The way this goes in the digital space, people expect to break into my "house," see if they can get into my safe, snoop around in my wife's/daughter's nightstands, steal some of their underwear as a CTF exercise, help themselves to my liquor on the way out, then send me an invoice for their time while also demanding the right (or threatening) to publish everything they found on their blog. Unsolicited "security research" is a shakedown desperate to legitimize itself. Unlawful search/"fruit of the poisoned tree" exists to keep the cops from doing this to you, but it's totally acceptable for self-appointed "researchers" to do to anybody else I guess.

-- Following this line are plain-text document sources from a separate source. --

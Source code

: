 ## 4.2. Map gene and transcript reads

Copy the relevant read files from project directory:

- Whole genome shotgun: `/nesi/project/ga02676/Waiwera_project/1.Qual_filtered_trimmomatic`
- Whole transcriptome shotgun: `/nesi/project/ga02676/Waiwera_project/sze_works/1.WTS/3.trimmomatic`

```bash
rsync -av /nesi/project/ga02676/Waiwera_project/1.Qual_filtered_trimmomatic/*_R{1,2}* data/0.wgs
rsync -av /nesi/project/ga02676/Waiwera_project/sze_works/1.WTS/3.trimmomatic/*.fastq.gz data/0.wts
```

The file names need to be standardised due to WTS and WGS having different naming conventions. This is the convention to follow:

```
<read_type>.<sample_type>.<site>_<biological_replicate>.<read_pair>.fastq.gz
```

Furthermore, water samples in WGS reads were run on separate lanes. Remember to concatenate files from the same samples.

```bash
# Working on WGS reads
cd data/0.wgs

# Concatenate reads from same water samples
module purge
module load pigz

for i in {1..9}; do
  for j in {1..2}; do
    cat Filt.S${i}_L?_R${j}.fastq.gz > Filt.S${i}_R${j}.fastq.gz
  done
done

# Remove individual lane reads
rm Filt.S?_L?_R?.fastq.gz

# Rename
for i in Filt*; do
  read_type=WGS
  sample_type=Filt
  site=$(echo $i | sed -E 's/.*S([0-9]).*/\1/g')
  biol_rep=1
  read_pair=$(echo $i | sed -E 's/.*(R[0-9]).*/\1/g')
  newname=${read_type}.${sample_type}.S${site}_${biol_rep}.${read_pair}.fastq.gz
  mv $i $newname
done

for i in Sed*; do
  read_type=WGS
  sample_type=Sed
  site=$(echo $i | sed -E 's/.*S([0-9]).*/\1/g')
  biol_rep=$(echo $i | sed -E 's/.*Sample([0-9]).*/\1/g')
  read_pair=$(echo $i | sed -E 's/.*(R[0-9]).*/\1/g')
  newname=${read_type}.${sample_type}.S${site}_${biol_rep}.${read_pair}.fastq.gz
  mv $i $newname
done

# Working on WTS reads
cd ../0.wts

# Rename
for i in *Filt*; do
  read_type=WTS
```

"Ethical hacking" is notifying the owner/authorities there's a potential problem at an address, seeing if they want your help in investigating, and working with them in that capacity-- proceeding to investigate only with explicit direction. Even if their incompetence or negligence in response affects you personally, that's not a cue to break a window and run your own investigation while collecting leverage you can use to shame them into compliance. That shit is just espionage masquerading as concern trolling.

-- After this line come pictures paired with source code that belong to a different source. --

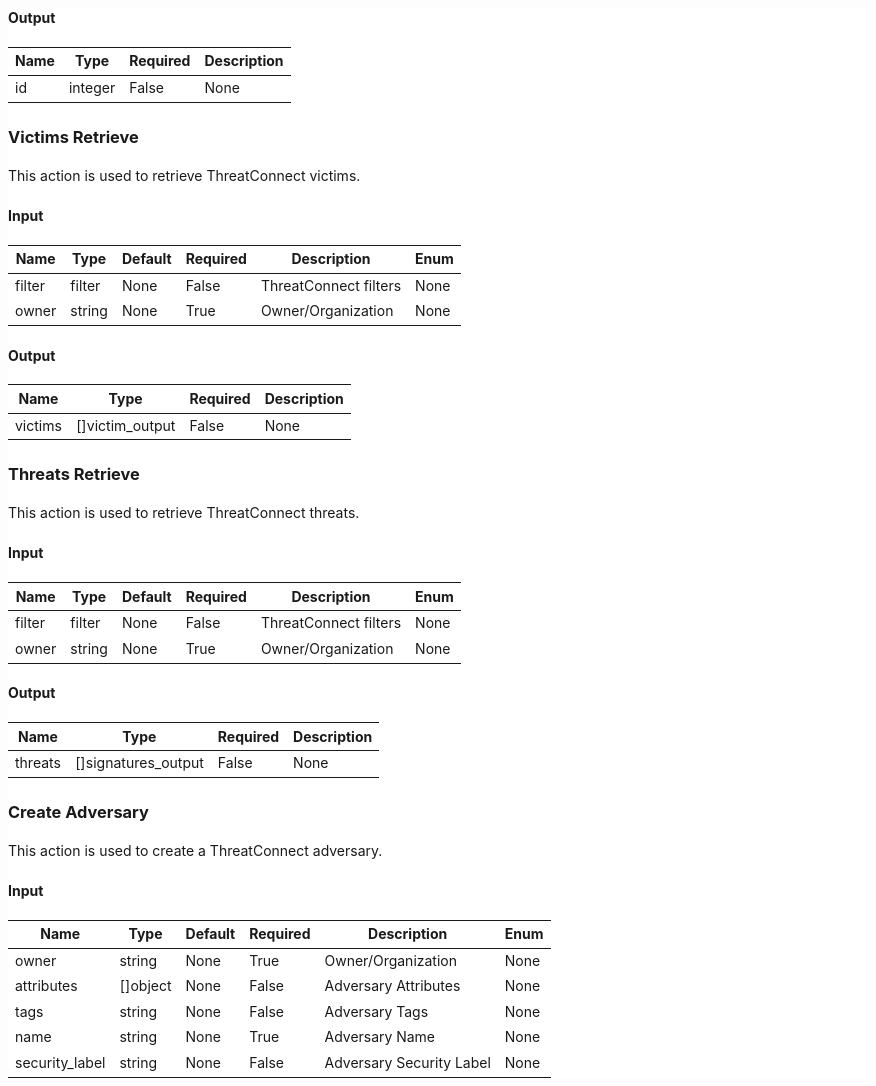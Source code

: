 #### Output

|Name|Type|Required|Description|
|----|----|--------|-----------|
|id|integer|False|None|

### Victims Retrieve

This action is used to retrieve ThreatConnect victims.

#### Input

|Name|Type|Default|Required|Description|Enum|
|----|----|-------|--------|-----------|----|
|filter|filter|None|False|ThreatConnect filters|None|
|owner|string|None|True|Owner/Organization|None|

#### Output

|Name|Type|Required|Description|
|----|----|--------|-----------|
|victims|[]victim_output|False|None|

### Threats Retrieve

This action is used to retrieve ThreatConnect threats.

#### Input

|Name|Type|Default|Required|Description|Enum|
|----|----|-------|--------|-----------|----|
|filter|filter|None|False|ThreatConnect filters|None|
|owner|string|None|True|Owner/Organization|None|

#### Output

|Name|Type|Required|Description|
|----|----|--------|-----------|
|threats|[]signatures_output|False|None|

### Create Adversary

This action is used to create a ThreatConnect adversary.

#### Input

|Name|Type|Default|Required|Description|Enum|
|----|----|-------|--------|-----------|----|
|owner|string|None|True|Owner/Organization|None|
|attributes|[]object|None|False|Adversary Attributes|None|
|tags|string|None|False|Adversary Tags|None|
|name|string|None|True|Adversary Name|None|
|security_label|string|None|False|Adversary Security Label|None|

You can say "that's not what I mean by ethical hacking", but that doesn't matter, because that's what the term of art itself does mean.

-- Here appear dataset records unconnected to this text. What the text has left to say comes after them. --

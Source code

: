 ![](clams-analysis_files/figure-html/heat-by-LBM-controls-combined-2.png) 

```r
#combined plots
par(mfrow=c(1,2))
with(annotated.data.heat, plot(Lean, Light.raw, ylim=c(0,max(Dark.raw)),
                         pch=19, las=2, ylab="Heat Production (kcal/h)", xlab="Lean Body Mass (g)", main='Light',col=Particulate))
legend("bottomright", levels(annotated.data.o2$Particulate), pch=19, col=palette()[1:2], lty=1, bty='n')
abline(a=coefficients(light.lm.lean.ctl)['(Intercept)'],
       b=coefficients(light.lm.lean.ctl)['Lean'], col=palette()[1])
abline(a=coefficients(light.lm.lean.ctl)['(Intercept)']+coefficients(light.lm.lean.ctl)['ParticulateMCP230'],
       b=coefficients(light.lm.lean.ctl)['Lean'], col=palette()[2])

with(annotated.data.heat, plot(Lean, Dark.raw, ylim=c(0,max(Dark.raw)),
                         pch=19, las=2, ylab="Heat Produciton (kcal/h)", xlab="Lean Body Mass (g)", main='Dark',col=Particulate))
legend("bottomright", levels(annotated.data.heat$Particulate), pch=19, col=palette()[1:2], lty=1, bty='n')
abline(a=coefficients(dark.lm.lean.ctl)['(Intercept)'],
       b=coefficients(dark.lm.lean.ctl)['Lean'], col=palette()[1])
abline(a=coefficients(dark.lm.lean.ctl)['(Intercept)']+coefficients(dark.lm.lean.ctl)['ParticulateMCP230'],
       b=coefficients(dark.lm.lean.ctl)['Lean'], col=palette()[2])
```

If you want to live in a little rhetorical bubble where terms of art mean what you think they should mean, that's fine. I think it's worth being aware that, to practitioners, that's not what the terms mean, and that people familiar with the field generally won't care about your idiosyncratic definitions.
But the companies that brand themselves as selling "ethical" penetration testing, and sell certifications for "ethical hacking" would very much like you to lump other companies and other security researchers who are operated legally into the same mental bucket as criminals by implicitly painting them as "unethical".